The definitive diagnosis of pulmonary tuberculosis lies in the isolation of the tubercle bacilli from the patient's sputum, either by direct microscopy or by culture. But the yield of sputum positive cases ranges between 40-80%.4, 5 Many non-communicable diseases such as diabetes mellitus, chronic obstructive pulmonary disease, hypertension, chronic kidney disease are risk factors for tuberculosis, especially for progression from infection to disease due to negative impact on host’s defense mechanisms against Mycobacterium tuberculosis.6 Presence of non-communicable diseases may indicate the need to actively screen for tuberculosis, especially in high-burden countries, which may help improve early and increase tuberculosis case detection.7 Elderly patients have a higher number of co-morbidities compared to younger. Investigation, such as X-ray, which carries the major share, has been used as an important adjuvant to the diagnosis of tuberculosis. Studies have shown presence of atypical radiological features amongst pulmonary TB in the elderly. Probability of detecting AFB on sputum is greatly associated by the radiological findings.8 Because of the apparent widespread difficulty in recognizing the radiographic manifestations of pulmonary tuberculosis, it will be beneficial to review the spectrum of chest x-ray abnormalities in sputum positive tuberculosis patients. Chest x-ray lesion such as parenchymal infiltrates, patchy consolidations, nodular opacities, fibrotic lesions (with or without volume loss), cavitations (with or without air fluid levels) and pleural effusions or thickening with parenchymal lesions were all attributed to pulmonary tuberculosis.9 The lesions are typically seen in the apical and posterior segments of the upper lobes, as well as in the superior segments of the lower lobes.10 Although occurrence of atypical clinical presentation and chest radiographic findings in the elderly population is known. Probably the higher morbidity and mortality reported in the elderly population is due to non-recognition of these indistinct differences in presentation thereby, delaying establishment of the diagnosis and early institution of treatment.11 Therefore, this hospital based cross-sectional study was conducted to document and compare the co-morbidities and radiological pattern of pulmonary tuberculosis in the young adult and elderly age group. The aim and objectives of the study were:

  1. To study clinical features in newly detected sputum positive pulmonary tuberculosis patients.

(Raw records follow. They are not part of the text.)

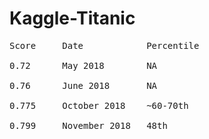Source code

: # Kaggle-Titanic
<pre>
Score     Date            Percentile

0.72      May 2018        NA  

0.76      June 2018       NA    

0.775     October 2018    ~60-70th

0.799     November 2018   48th
</pre>
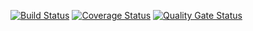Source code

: [![Build Status](https://travis-ci.com/Nikas240/Testing1.svg?branch=main)](https://travis-ci.com/github/Nikas240/Testing1)
[![Coverage Status](https://coveralls.io/repos/github/Nikas240/Testing1/badge.svg?branch=main)](https://coveralls.io/github/Nikas240/Testing1?branch=main)
[![Quality Gate Status](https://sonarcloud.io/api/project_badges/measure?project=Nikas240_Testing1&metric=alert_status)](https://sonarcloud.io/dashboard?id=Nikas240_Testing1)

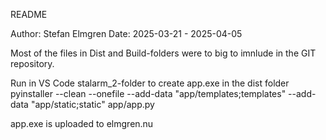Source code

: README

Author: Stefan Elmgren
Date: 2025-03-21 - 2025-04-05

Most of the files in Dist and Build-folders were to big to imnlude in the GIT repository.

Run in VS Code stalarm_2-folder to create app.exe in the dist folder
    pyinstaller --clean --onefile --add-data "app/templates;templates" --add-data "app/static;static" app/app.py

app.exe is uploaded to elmgren.nu

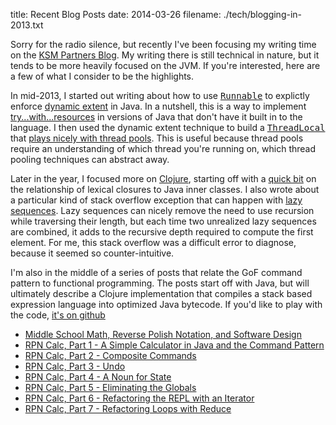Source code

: title: Recent Blog Posts
date: 2014-03-26
filename: ./tech/blogging-in-2013.txt

Sorry for the radio silence, but recently I've been focusing my
writing time on the <a href="https://www.ksmpartners.com/blog/">KSM
Partners Blog</a>. My writing there is still technical in nature, but
it tends to be more heavily focused on the JVM. If you're interested,
here are a few of what I consider to be the highlights.

In mid-2013, I started out writing about how to use <a
href="http://docs.oracle.com/javase/6/docs/api/java/lang/Runnable.html"><tt>Runnable</tt></a>
to explictly enforce <a
href="https://www.ksmpartners.com/2013/06/dynamic-extent-in-java/">dynamic
extent</a> in Java. In a nutshell, this is a way to implement <a
href="http://docs.oracle.com/javase/tutorial/essential/exceptions/tryResourceClose.html">try...with...resources</a>
in versions of Java that don't have it built in to the language.  I
then used the dynamic extent technique to build a <a
href="http://docs.oracle.com/javase/6/docs/api/java/lang/ThreadLocal.html"><tt>ThreadLocal</tt></a>
that <a
href="https://www.ksmpartners.com/2013/07/thread-local-state-and-its-interaction-with-thread-pools/">plays
nicely with thread pools</a>. This is useful because thread pools
require an understanding of which thread you're running on, which
thread pooling techniques can abstract away.

Later in the year, I focused more on <a
href="http://clojure.org/">Clojure</a>, starting off with a <a
href="https://www.ksmpartners.com/2013/08/clojure-closures-in-java/">quick
bit</a> on the relationship of lexical closures to Java inner
classes. I also wrote about a particular kind of stack overflow
exception that can happen with <a
href="https://www.ksmpartners.com/2014/01/clojure-lazy-seq-and-the-stackoverflowexception/">lazy
sequences</a>. Lazy sequences can nicely remove the need to use
recursion while traversing their length, but each time two unrealized
lazy sequences are combined, it adds to the recursive depth required
to compute the first element. For me, this stack overflow was a
difficult error to diagnose, because it seemed so counter-intuitive.

I'm also in the middle of a series of posts that relate the GoF
command pattern to functional programming. The posts start off with
Java, but will ultimately describe a Clojure implementation that
compiles a stack based expression language into optimized Java
bytecode. If you'd like to play with the code,
<a href="https://github.com/ksmpartners/blog-rpncalc"> it's on github</a>

* <a href="https://www.ksmpartners.com/2013/10/middle-school-math-reverse-polish-notation-and-software-design/">Middle School Math, Reverse Polish Notation, and Software Design</a>
* <a href="https://www.ksmpartners.com/2013/10/rpn-calc-part-1-a-simple-calculator-in-java-and-the-command-pattern/">RPN Calc, Part 1 - A Simple Calculator in Java and the Command Pattern</a>
* <a href="https://www.ksmpartners.com/2013/10/rpn-calc-part-2-composite-commands/">RPN Calc, Part 2 - Composite Commands</a>
* <a href="https://www.ksmpartners.com/2013/11/rpn-calc-part-3-undo/">RPN Calc, Part 3 - Undo</a>
* <a href="https://www.ksmpartners.com/2013/12/rpn-calc-part-4-a-noun-for-state/">RPN Calc, Part 4 - A Noun for State</a>
* <a href="https://www.ksmpartners.com/2013/12/rpn-calc-part-5-eliminating-the-globals/">RPN Calc, Part 5 - Eliminating the Globals</a>
* <a href="https://www.ksmpartners.com/2014/01/rpn-calc-part-6-refactoring-the-repl-with-an-iterator/">RPN Calc, Part 6 - Refactoring the REPL with an Iterator</a>
* <a href="https://www.ksmpartners.com/2014/01/rpn-calc-part-7-refactoring-loops-with-reduce/">RPN Calc, Part 7 - Refactoring Loops with Reduce</a>

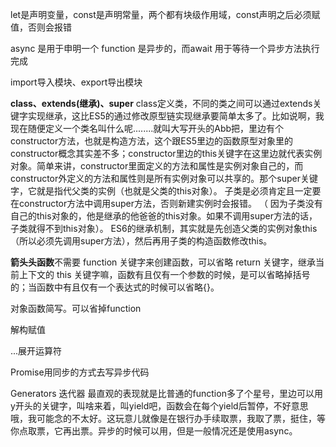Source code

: let是声明变量，const是声明常量，两个都有块级作用域，const声明之后必须赋值，否则会报错

async 是用于申明一个 function 是异步的，而await 用于等待一个异步方法执行完成

import导入模块、export导出模块

**class、extends(继承)、super**  class定义类，不同的类之间可以通过extends关键字实现继承，这比ES5的通过修改原型链实现继承要简单太多了。比如说啊，我现在随便定义一个类名叫什么呢........就叫大写开头的Abb把，里边有个constructor方法，也就是构造方法，这个跟ES5里边的函数原型对象里的constructor概念其实差不多；constructor里边的this关键字在这里边就代表实例对象。简单来讲，constructor里面定义的方法和属性是实例对象自己的，而constructor外定义的方法和属性则是所有实例对象可以共享的。那个super关键字，它就是指代父类的实例（也就是父类的this对象）。    子类是必须肯定且一定要在constructor方法中调用super方法，否则新建实例时会报错。  （ 因为子类没有自己的this对象的，他是继承的他爸爸的this对象。如果不调用super方法的话，子类就得不到this对象）。    ES6的继承机制，其实就是先创造父类的实例对象this（所以必须先调用super方法），然后再用子类的构造函数修改this。

**箭头头函数**不需要 function 关键字来创建函数，可以省略 return 关键字，继承当前上下文的 this 关键字嘛，函数有且仅有一个参数的时候，是可以省略掉括号的；当函数中有且仅有一个表达式的时候可以省略{}。

对象函数简写。可以省掉function

解构赋值

...展开运算符

Promise用同步的方式去写异步代码

Generators 迭代器   最直观的表现就是比普通的function多了个星号，里边可以用y开头的关键字，叫啥来着，叫yield吧，函数会在每个yield后暂停，不好意思哦，我可能念的不太好。这玩意儿就像是在银行办手续取票，我取了票，挺住，等你点取票，它再出票。异步的时候可以用，但是一般情况还是使用async。

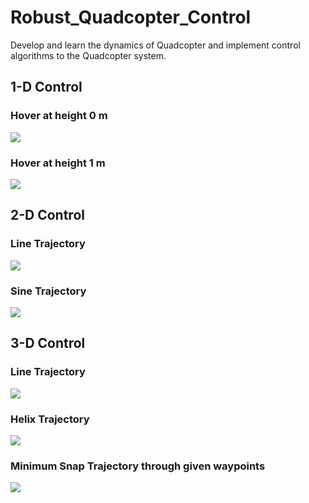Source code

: # Robust_Quadcopter_Control
Develop and learn the dynamics of Quadcopter and implement control algorithms to the Quadcopter system.
## 1-D Control
### Hover at height 0 m

![](https://github.com/Ayush1285/Robust_Quadcopter_Control/blob/main/1-D%20Quadcopter%20Control/Results/Hover%20at%20height%200m.gif)

### Hover at height 1 m

![](https://github.com/Ayush1285/Robust_Quadcopter_Control/blob/main/1-D%20Quadcopter%20Control/Results/Hover%20at%20height%201m.gif)

## 2-D Control
### Line Trajectory

![](https://github.com/Ayush1285/Robust_Quadcopter_Control/blob/main/2-D%20Quadcopter%20Control/Results/Line%20Traj.gif)

### Sine Trajectory

![](https://github.com/Ayush1285/Robust_Quadcopter_Control/blob/main/2-D%20Quadcopter%20Control/Results/Sine%20Traj.gif)

## 3-D Control
### Line Trajectory

![](https://github.com/Ayush1285/Robust_Quadcopter_Control/blob/main/3-D%20Quadcopter%20Control/Results/line%20traj.gif)

### Helix Trajectory

![](https://github.com/Ayush1285/Robust_Quadcopter_Control/blob/main/3-D%20Quadcopter%20Control/Results/helix%20traj.gif)

### Minimum Snap Trajectory through given waypoints

![](https://github.com/Ayush1285/Robust_Quadcopter_Control/blob/main/3-D%20Quadcopter%20Control/Results/min%20snap%20traj.gif)
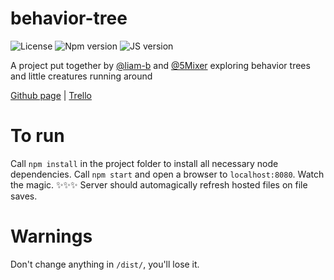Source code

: # behavior-tree
![License](https://img.shields.io/badge/licence-MIT-blue.svg?style=flat-square)
![Npm version](https://img.shields.io/badge/npm-^3.9.5-brightgreen.svg?style=flat-square)
![JS version](https://img.shields.io/badge/js-es2015-brightgreen.svg?style=flat-square)

A project put together by [@liam-b](https://github.com/liam-b) and [@5Mixer](https://github.com/5Mixer) exploring behavior trees and little creatures running around

[Github page](https://liam-b.github.io/behavior-tree/) | [Trello](https://trello.com/b/EAB19j2M/artificial-creature-development)

# To run
Call `npm install` in the project folder to install all necessary node dependencies. Call `npm start` and open a browser to `localhost:8080`. Watch the magic. ✨✨✨
Server should automagically refresh hosted files on file saves.

# Warnings
Don't change anything in `/dist/`, you'll lose it.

  2. To study radiological features in newly detected sputum positive pulmonary tuberculosis patients.

  3. To study comorbidities in newly detected sputum positive pulmonary tuberculosis patient.

Materials and Methods

The hospital based cross-sectional study was conducted from December 2016 to September, 2018 at A.J. Institute of Medical Sciences & Research Centre, Mangalore, after obtaining clearance from institutional ethics committee. Both Out-patients and In-patients who were newly diagnosed as smear positive pulmonary TB aged between 18-70 years were considered for the study. A TB patient who has never had treatment for TB or has taken Anti TB drugs for less than one month is considered as a new smear positive pulmonary tuberculosis case. 12

Inclusion criteria consisted of all the patients of group of 18 - 70 years who were diagnosed as new smear positive pulmonary TB and gave informed consent. Patients with extra pulmonary tuberculosis, patients who were relapse/failure cases or those diagnosed as ‘treatment after loss to follow-up’, drug resistant tuberculosis, extra pulmonary tuberculosis, HIV patients, patients with chest abnormalities and /or pre-existing parenchymal lung diseases were excluded from the study.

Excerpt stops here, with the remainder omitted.